The decision that drives everything else.

**Rejected — incremental object mirror.** "Copy whatever new immutable objects
appeared in the primary since the last run (snapshots + WAL segments +, post-A2,
numbered manifests) into the cold store." Cheapest on bytes, but it reproduces
the generation/WAL-chain coupling in the cold store, so retention can no longer
"just delete one old backup" — you must reason about which WAL a kept snapshot
still needs. Restore needs a snapshot + its full WAL chain. Wrong tool for an
archive whose whole value is independence. (This is the *right* tool for PITR;
see D5.)

**Chosen — self-contained snapshots.** Each backup run produces **one
independent, fully-restorable full-snapshot object** as of a single committed
point, plus an index entry. Properties:

- **Crash-/transaction-consistent for free.** The backup is taken *from a
  committed manifest*, i.e. a post-`CHECKPOINT` snapshot with its WAL replayed
  and then folded back into a clean snapshot. It is exactly a state Postgres
  itself produced, never a torn file copy.
- **Trivial retention.** Backups have no dependencies on each other. Keep any
  subset; delete any one freely. `keepLast` / `maxAgeDays` / GFS all reduce to
  "compute the keep-set over independent items".
- **Trivial restore.** One object → one datadir. No chain to walk.

This is the classic `pg_dump`-per-day model; its independence is the point.
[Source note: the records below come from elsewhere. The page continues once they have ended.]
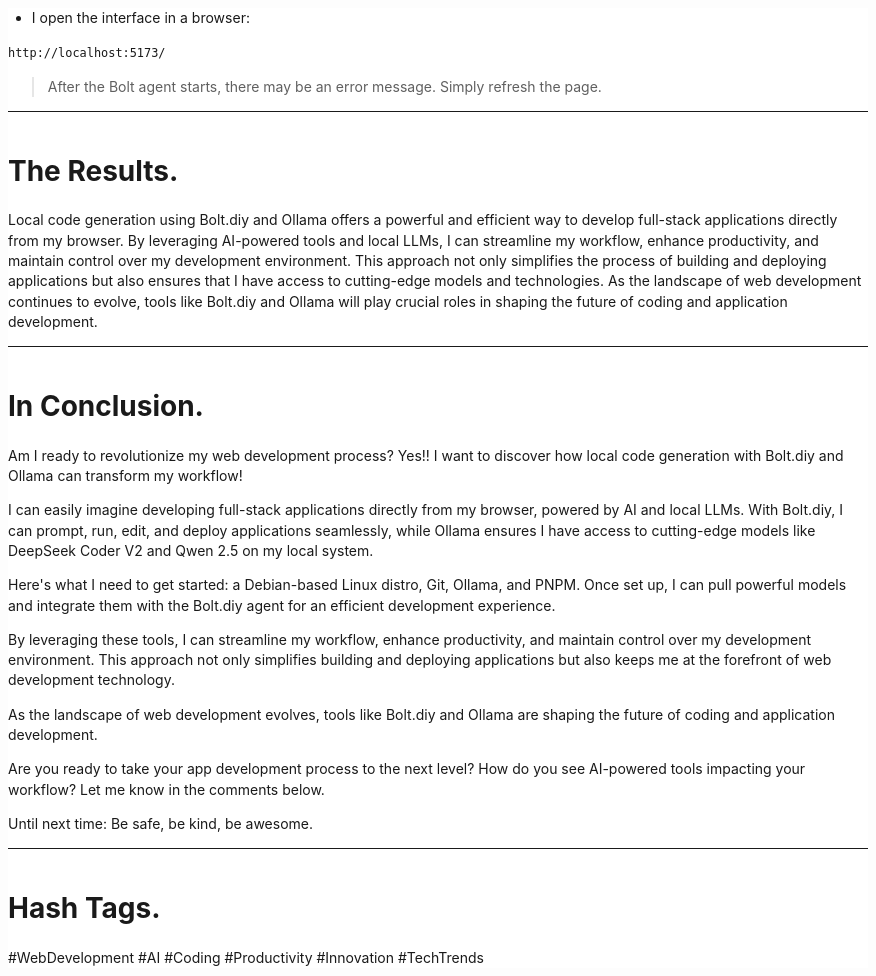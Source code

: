 * I open the interface in a browser:
    

```bash
http://localhost:5173/
```

> After the Bolt agent starts, there may be an error message. Simply refresh the page.

---

# The Results.

Local code generation using Bolt.diy and Ollama offers a powerful and efficient way to develop full-stack applications directly from my browser. By leveraging AI-powered tools and local LLMs, I can streamline my workflow, enhance productivity, and maintain control over my development environment. This approach not only simplifies the process of building and deploying applications but also ensures that I have access to cutting-edge models and technologies. As the landscape of web development continues to evolve, tools like Bolt.diy and Ollama will play crucial roles in shaping the future of coding and application development.

---

# In Conclusion.

Am I ready to revolutionize my web development process? Yes!! I want to discover how local code generation with Bolt.diy and Ollama can transform my workflow!

I can easily imagine developing full-stack applications directly from my browser, powered by AI and local LLMs. With Bolt.diy, I can prompt, run, edit, and deploy applications seamlessly, while Ollama ensures I have access to cutting-edge models like DeepSeek Coder V2 and Qwen 2.5 on my local system.

Here's what I need to get started: a Debian-based Linux distro, Git, Ollama, and PNPM. Once set up, I can pull powerful models and integrate them with the Bolt.diy agent for an efficient development experience.

By leveraging these tools, I can streamline my workflow, enhance productivity, and maintain control over my development environment. This approach not only simplifies building and deploying applications but also keeps me at the forefront of web development technology.

As the landscape of web development evolves, tools like Bolt.diy and Ollama are shaping the future of coding and application development.

Are you ready to take your app development process to the next level? How do you see AI-powered tools impacting your workflow? Let me know in the comments below.

Until next time: Be safe, be kind, be awesome.

---

# Hash Tags.

#WebDevelopment #AI #Coding #Productivity #Innovation #TechTrends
## Where the bytes come from: an out-of-process archiver

The backup must not add latency or failure modes to the writer's commit path
(DESIGN's separation of concerns; cf. A3 which is *only* about the hot path).
So the archiver **consumes the bucket exactly as `ZeroPGReplica` does** —
leaseless, read-only, no contention with the writer — and writes to a second
`BlobStore`.

`backupOnce()` algorithm:

1. `GET` the current manifest from the **primary** store (post-A2:
   `findLatestManifest`). This pins the committed point and its `commitSeq` /
   `fencingToken` / `generation`.
2. Restore that manifest into a temp datadir: `restoreSnapshotInto` +
   `applyWalSegments` (the exact existing restore path, reused verbatim).
3. `CHECKPOINT` and re-tar the datadir into a **clean, WAL-folded full
   snapshot** via `createTarStream` + the existing adaptive gzip codec (probe
   the largest heap file, skip gzip if incompressible).
4. `putStream` it to the **secondary** store at
   `backups/<zeroPaddedCommitSeq>-<committedAt>.tar[.gz]`, `ifNoneMatch: true`
   (create-if-absent — backup keys are immutable and never reused).
5. Append an entry to the backup index (next section).
6. Run the retention sweep (separate, independently invokable — see Retention).
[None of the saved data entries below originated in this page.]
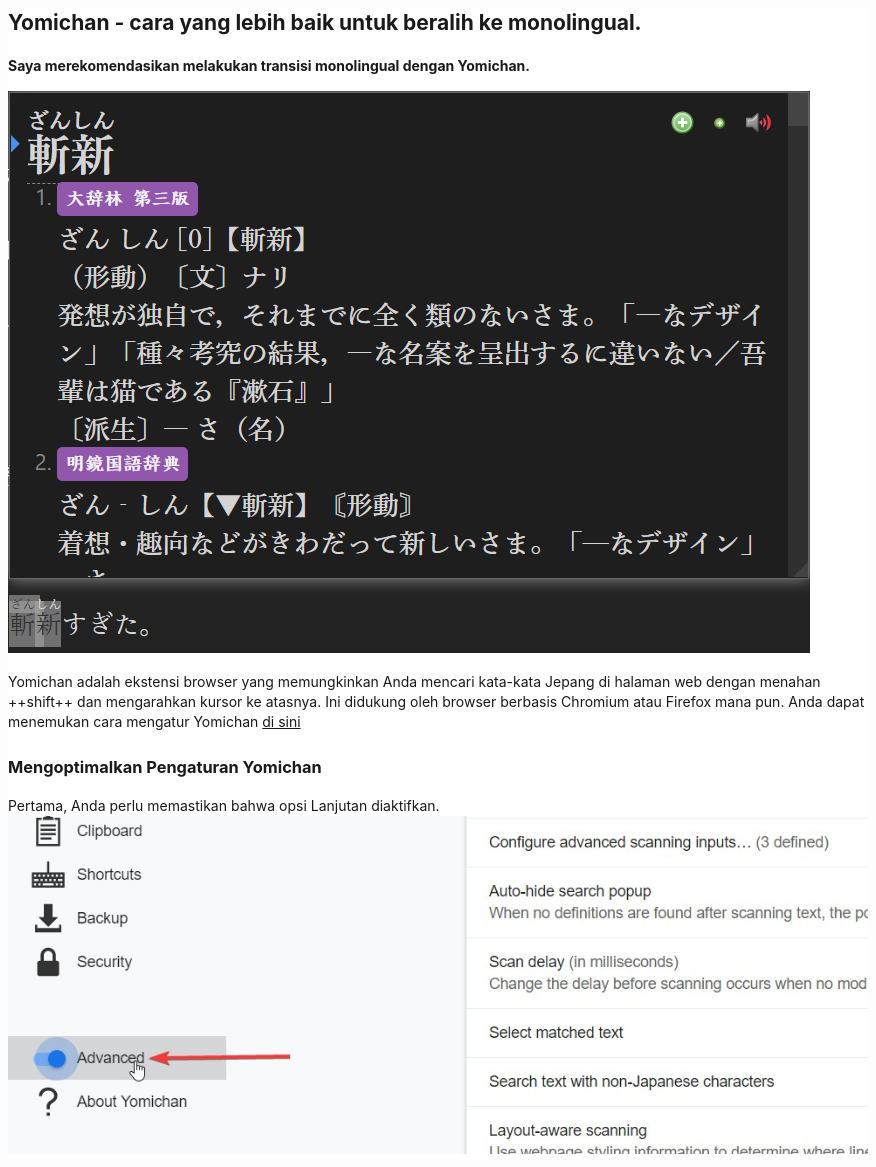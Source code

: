 ## Yomichan - cara yang lebih baik untuk beralih ke monolingual.  

**Saya merekomendasikan melakukan transisi monolingual dengan Yomichan.**  

![Image](img/monodemo1.png)

Yomichan adalah ekstensi browser yang memungkinkan Anda mencari kata-kata Jepang di halaman web dengan menahan ++shift++ dan mengarahkan kursor ke atasnya. Ini didukung oleh browser berbasis Chromium atau Firefox mana pun. Anda dapat menemukan cara mengatur Yomichan [di sini](/yomichan)  

### Mengoptimalkan Pengaturan Yomichan 

Pertama, Anda perlu memastikan bahwa opsi Lanjutan diaktifkan.  
![Image](img/mono1.jpg)
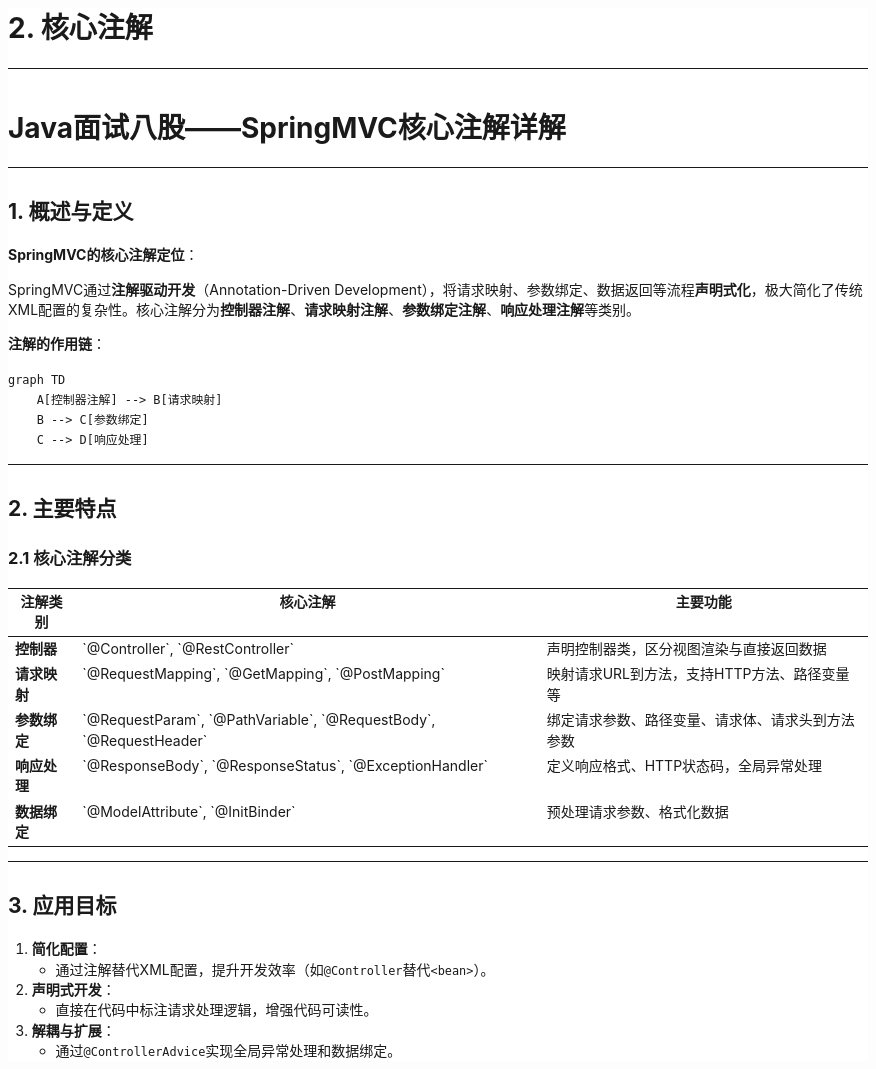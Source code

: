 # 2. 核心注解

***

# Java面试八股——SpringMVC核心注解详解

***

## 1. 概述与定义

**SpringMVC的核心注解定位**： &#x20;

SpringMVC通过**注解驱动开发**（Annotation-Driven Development），将请求映射、参数绑定、数据返回等流程**声明式化**，极大简化了传统XML配置的复杂性。核心注解分为**控制器注解**、**请求映射注解**、**参数绑定注解**、**响应处理注解**等类别。

**注解的作用链**： &#x20;

```mermaid 
graph TD
    A[控制器注解] --> B[请求映射]
    B --> C[参数绑定]
    C --> D[响应处理]
```


***

## 2. 主要特点

### 2.1 核心注解分类

| 注解类别      | 核心注解                                                                       | 主要功能                      |
| --------- | -------------------------------------------------------------------------- | ------------------------- |
| **控制器**​  | \`@Controller\`, \`@RestController\`                                       | 声明控制器类，区分视图渲染与直接返回数据      |
| **请求映射**​ | \`@RequestMapping\`, \`@GetMapping\`, \`@PostMapping\`                     | 映射请求URL到方法，支持HTTP方法、路径变量等 |
| **参数绑定**​ | \`@RequestParam\`, \`@PathVariable\`, \`@RequestBody\`, \`@RequestHeader\` | 绑定请求参数、路径变量、请求体、请求头到方法参数  |
| **响应处理**​ | \`@ResponseBody\`, \`@ResponseStatus\`, \`@ExceptionHandler\`              | 定义响应格式、HTTP状态码，全局异常处理     |
| **数据绑定**​ | \`@ModelAttribute\`, \`@InitBinder\`                                       | 预处理请求参数、格式化数据             |

***

## 3. 应用目标

1. **简化配置**： &#x20;
   - 通过注解替代XML配置，提升开发效率（如`@Controller`替代`<bean>`）。 &#x20;
2. **声明式开发**： &#x20;
   - 直接在代码中标注请求处理逻辑，增强代码可读性。 &#x20;
3. **解耦与扩展**： &#x20;
   - 通过`@ControllerAdvice`实现全局异常处理和数据绑定。 &#x20;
Because it is just "a reader of the bucket + a writer to another bucket", it
runs anywhere: a tiny cron container, the orchestrator VM, a scheduled cloud
job, or piggy-backed on the writer's idle/SIGTERM hook. **zeropg ships the
mechanism (`backupOnce` + retention), not the scheduler** — cadence is the
operator's cron line.

> Cheaper variant, deferred: at compaction the *writer* already tars a full
> snapshot. We could tee that stream to the secondary store and skip steps 1-3.
> It reuses an artifact but couples backup cadence to compaction cadence and
> re-introduces hot-path coupling, so it is a later optimization (D-opt), not
> the v1 design. The out-of-process archiver stays the reference path.

## The backup index

A single small JSON object in the **secondary** store, `backups/index.json`,
listing every backup. It is to the cold store what the manifest is to the
primary: the source of truth for what exists and the input to retention.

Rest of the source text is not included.